**ACTIVITY:** The entries below contain a line with "### Application Design" and a line with "UH Cryptics is meant". Quote exactly those two lines and all lines between them.

(DATA EXCERPTS begins)

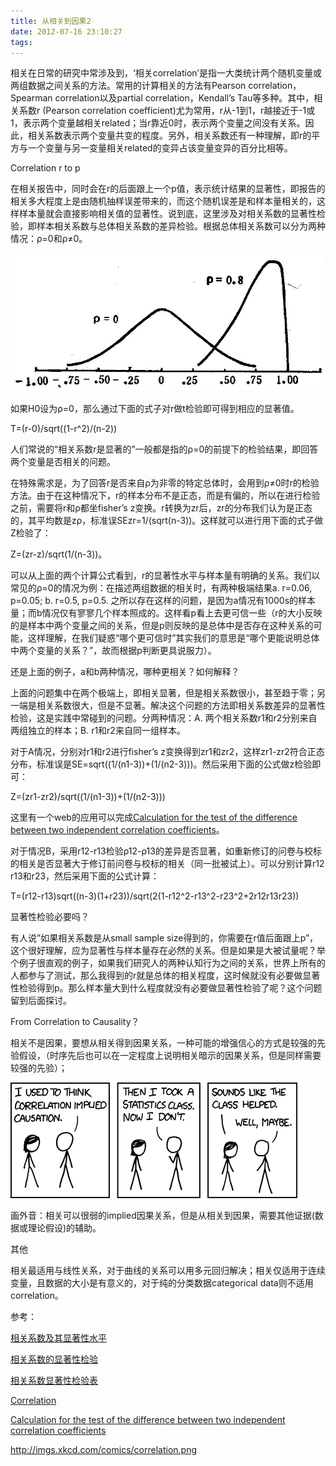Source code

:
 ```yaml
---
title: 从相关到因果2
date: 2012-07-16 23:10:27
tags:
---
```

相关在日常的研究中常涉及到，‘相关correlation’是指一大类统计两个随机变量或两组数据之间关系的方法。常用的计算相关的方法有Pearson correlation， Spearman correlation以及partial correlation，Kendall’s Tau等多种。其中，相关系数r (Pearson correlation coefficient)尤为常用，r从-1到1，r越接近于-1或1，表示两个变量越相关related；当r靠近0时，表示两个变量之间没有关系。因此，相关系数表示两个变量共变的程度。另外，相关系数还有一种理解，即r的平方与一个变量与另一变量相关related的变异占该变量变异的百分比相等。

Correlation r to p

在相关报告中，同时会在r的后面跟上一个p值，表示统计结果的显著性，即报告的相关多大程度上是由随机抽样误差带来的，而这个随机误差是和样本量相关的，这样样本量就会直接影响相关值的显著性。说到底，这里涉及对相关系数的显著性检验，即样本相关系数与总体相关系数的差异检验。根据总体相关系数可以分为两种情况：ρ=0和ρ≠0。

![correlation](/images/post_images/p256.jpg "correlation")

如果H0设为ρ=0，那么通过下面的式子对r做t检验即可得到相应的显著值。

T=(r-0)/sqrt((1-r^2)/(n-2))

人们常说的“相关系数r是显著的”一般都是指的ρ=0的前提下的检验结果，即回答两个变量是否相关的问题。

在特殊需求是，为了回答r是否来自ρ为非零的特定总体时，会用到ρ≠0时r的检验方法。由于在这种情况下，r的样本分布不是正态，而是有偏的，所以在进行检验之前，需要将r和ρ都坐fisher’s z变换。r转换为zr后，zr的分布我们认为是正态的，其平均数是zρ，标准误SEzr=1/(sqrt(n-3))。这样就可以进行用下面的式子做Z检验了：

Z=(zr-z)/sqrt(1/(n-3))。

可以从上面的两个计算公式看到，r的显著性水平与样本量有明确的关系。我们以常见的ρ=0的情况为例：在描述两组数据的相关时，有两种极端结果a. r=0.06, p=0.05; b. r=0.5, p=0.5. 之所以存在这样的问题，是因为a情况有1000s的样本量；而b情况仅有寥寥几个样本照成的。这样看p看上去更可信一些（r的大小反映的是样本中两个变量之间的关系，但是p则反映的是总体中是否存在这种关系的可能，这样理解，在我们疑惑“哪个更可信时”其实我们的意思是“哪个更能说明总体中两个变量的关系？”，故而根据p判断更具说服力）。

还是上面的例子，a和b两种情况，哪种更相关？如何解释？

上面的问题集中在两个极端上，即相关显著，但是相关系数很小，甚至趋于零；另一端是相关系数很大，但是不显著。解决这个问题的方法即相关系数差异的显著性检验，这是实践中常碰到的问题。分两种情况：A. 两个相关系数r1和r2分别来自两组独立的样本；B. r1和r2来自同一组样本。

对于A情况，分别对r1和r2进行fisher’s z变换得到zr1和zr2，这样zr1-zr2符合正态分布，标准误是SE=sqrt((1/(n1-3))+(1/(n2-3)))。然后采用下面的公式做z检验即可：

Z=(zr1-zr2)/sqrt((1/(n1-3))+(1/(n2-3)))

这里有一个web的应用可以完成[Calculation for the test of the difference between two independent correlation coefficients](http://www.quantpsy.org/corrtest/corrtest.htm)。

对于情况B，采用r12-r13检验ρ12-ρ13的差异是否显著，如重新修订的问卷与校标的相关是否显著大于修订前问卷与校标的相关（同一批被试上）。可以分别计算r12 r13和r23，然后采用下面的公式计算：

T=(r12-r13)sqrt((n-3)(1+r23))/sqrt(2(1-r12^2-r13^2-r23^2+2r12r13r23))

显著性检验必要吗？

有人说”如果相关系数是从small sample size得到的，你需要在r值后面跟上p”，这个很好理解，应为显著性与样本量存在必然的关系。但是如果是大被试量呢？举个例子很直观的例子，如果我们研究人的两种认知行为之间的关系，世界上所有的人都参与了测试，那么我得到的r就是总体的相关程度，这时候就没有必要做显著性检验得到p。那么样本量大到什么程度就没有必要做显著性检验了呢？这个问题留到后面探讨。

From Correlation to Causality？

相关不是因果，要想从相关得到因果关系，一种可能的增强信心的方式是较强的先验假设，（时序先后也可以在一定程度上说明相关暗示的因果关系，但是同样需要较强的先验）；

![correlation2](/images/post_images/correlation.png "correlation")

画外音：相关可以很弱的implied因果关系，但是从相关到因果，需要其他证据(数据或理论假设)的辅助。

其他

相关最适用与线性关系，对于曲线的关系可以用多元回归解决；相关仅适用于连续变量，且数据的大小是有意义的，对于纯的分类数据categorical data则不适用correlation。

参考：

[相关系数及其显著性水平](http://bbs.pinggu.org/thread-425060-1-1.html)

[相关系数的显著性检验](http://www.mipang.org/blog/403792.4b3.htm)

[相关系数显著性检验表](http://hi.baidu.com/krcat/item/1183b28c2ad183834414cfc4)

[Correlation](http://www.surveysystem.com/correlation.htm)

[Calculation for the test of the difference between two independent correlation coefficients](http://www.quantpsy.org/corrtest/corrtest.htm)

http://imgs.xkcd.com/comics/correlation.png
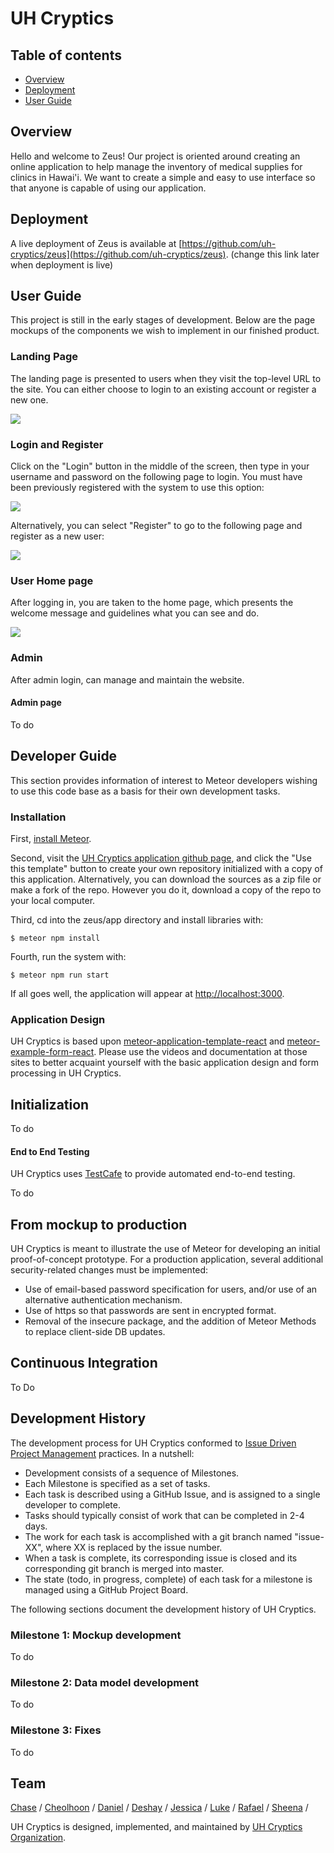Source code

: # UH Cryptics

## Table of contents

* [Overview](#overview)
* [Deployment](#deployment)
* [User Guide](#user-guide)

## Overview

Hello and welcome to Zeus! Our project is oriented around creating an online application to help manage the inventory of medical supplies for clinics in Hawai'i. We want to create a simple and easy to use interface so that anyone is capable of using our application. 

## Deployment

A live deployment of Zeus is available at [https://github.com/uh-cryptics/zeus](https://github.com/uh-cryptics/zeus). (change this link later when deployment is live)

## User Guide

This project is still in the early stages of development. Below are the page mockups of the components we wish to implement in our finished product.

### Landing Page

The landing page is presented to users when they visit the top-level URL to the site. You can either choose to login to an existing account or register a new one. 

![](doc/landingPage.png)

### Login and Register

Click on the "Login" button in the middle of the screen, then type in your username and password on the following page to login. You must have been previously registered with the system to use this option:

![](doc/loginPage.png)

Alternatively, you can select "Register" to go to the following page and register as a new user:

![](doc/registerPage.png)

### User Home page

After logging in, you are taken to the home page, which presents the welcome message and guidelines what you can see and do.

![](doc/inventoryPage.png)

### Admin

After admin login, can manage and maintain the website.

#### Admin page
To do

## Developer Guide

This section provides information of interest to Meteor developers wishing to use this code base as a basis for their own development tasks.

### Installation

First, [install Meteor](https://www.meteor.com/install).

Second, visit the [UH Cryptics application github page](https://github.com/uh-cryptics/zeus), and click the "Use this template" button to create your own repository initialized with a copy of this application. Alternatively, you can download the sources as a zip file or make a fork of the repo.  However you do it, download a copy of the repo to your local computer.

Third, cd into the zeus/app directory and install libraries with:

```
$ meteor npm install
```

Fourth, run the system with:

```
$ meteor npm run start
```

If all goes well, the application will appear at [http://localhost:3000](http://localhost:3000).

### Application Design

UH Cryptics is based upon [meteor-application-template-react](https://ics-software-engineering.github.io/meteor-application-template-react/) and [meteor-example-form-react](https://ics-software-engineering.github.io/meteor-example-form-react/). Please use the videos and documentation at those sites to better acquaint yourself with the basic application design and form processing in UH Cryptics.

## Initialization
To do

#### End to End Testing

UH Cryptics uses [TestCafe](https://devexpress.github.io/testcafe/) to provide automated end-to-end testing.

To do

## From mockup to production

UH Cryptics is meant to illustrate the use of Meteor for developing an initial proof-of-concept prototype.  For a production application, several additional security-related changes must be implemented:

* Use of email-based password specification for users, and/or use of an alternative authentication mechanism.
* Use of https so that passwords are sent in encrypted format.
* Removal of the insecure package, and the addition of Meteor Methods to replace client-side DB updates.

## Continuous Integration
To Do

## Development History

The development process for UH Cryptics conformed to [Issue Driven Project Management](http://courses.ics.hawaii.edu/ics314f19/modules/project-management/) practices. In a nutshell:

* Development consists of a sequence of Milestones.
* Each Milestone is specified as a set of tasks.
* Each task is described using a GitHub Issue, and is assigned to a single developer to complete.
* Tasks should typically consist of work that can be completed in 2-4 days.
* The work for each task is accomplished with a git branch named "issue-XX", where XX is replaced by the issue number.
* When a task is complete, its corresponding issue is closed and its corresponding git branch is merged into master.
* The state (todo, in progress, complete) of each task for a milestone is managed using a GitHub Project Board.

The following sections document the development history of UH Cryptics.

### Milestone 1: Mockup development
To do

### Milestone 2: Data model development
To do

### Milestone 3: Fixes
To do

## Team

[Chase](https://github.com/Chase-Lee-ui) /
[Cheolhoon](https://github.com/cheolhoon) /
[Daniel](https://github.com/dflorenco1) /
[Deshay](https://github.com/deshay-clemons) /
[Jessica](https://github.com/jktang342) /
[Luke](https://github.com/lukemcd9) /
[Rafael](https://github.com/rabitz808) /
[Sheena](https://github.com/sheenatorres) /

UH Cryptics is designed, implemented, and maintained by [UH Cryptics Organization](https://github.com/uh-cryptics/).
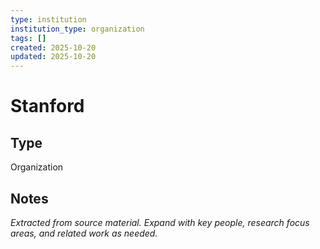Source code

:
 ```yaml
---
type: institution
institution_type: organization
tags: []
created: 2025-10-20
updated: 2025-10-20
---
```


# Stanford

## Type

Organization

## Notes

*Extracted from source material. Expand with key people, research focus areas, and related work as needed.*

(DATA EXCERPTS ends)

**RESULT:**
### Application Design

UH Cryptics is based upon [meteor-application-template-react](https://ics-software-engineering.github.io/meteor-application-template-react/) and [meteor-example-form-react](https://ics-software-engineering.github.io/meteor-example-form-react/). Please use the videos and documentation at those sites to better acquaint yourself with the basic application design and form processing in UH Cryptics.

## Initialization
To do

#### End to End Testing

UH Cryptics uses [TestCafe](https://devexpress.github.io/testcafe/) to provide automated end-to-end testing.

To do

## From mockup to production

UH Cryptics is meant to illustrate the use of Meteor for developing an initial proof-of-concept prototype.  For a production application, several additional security-related changes must be implemented:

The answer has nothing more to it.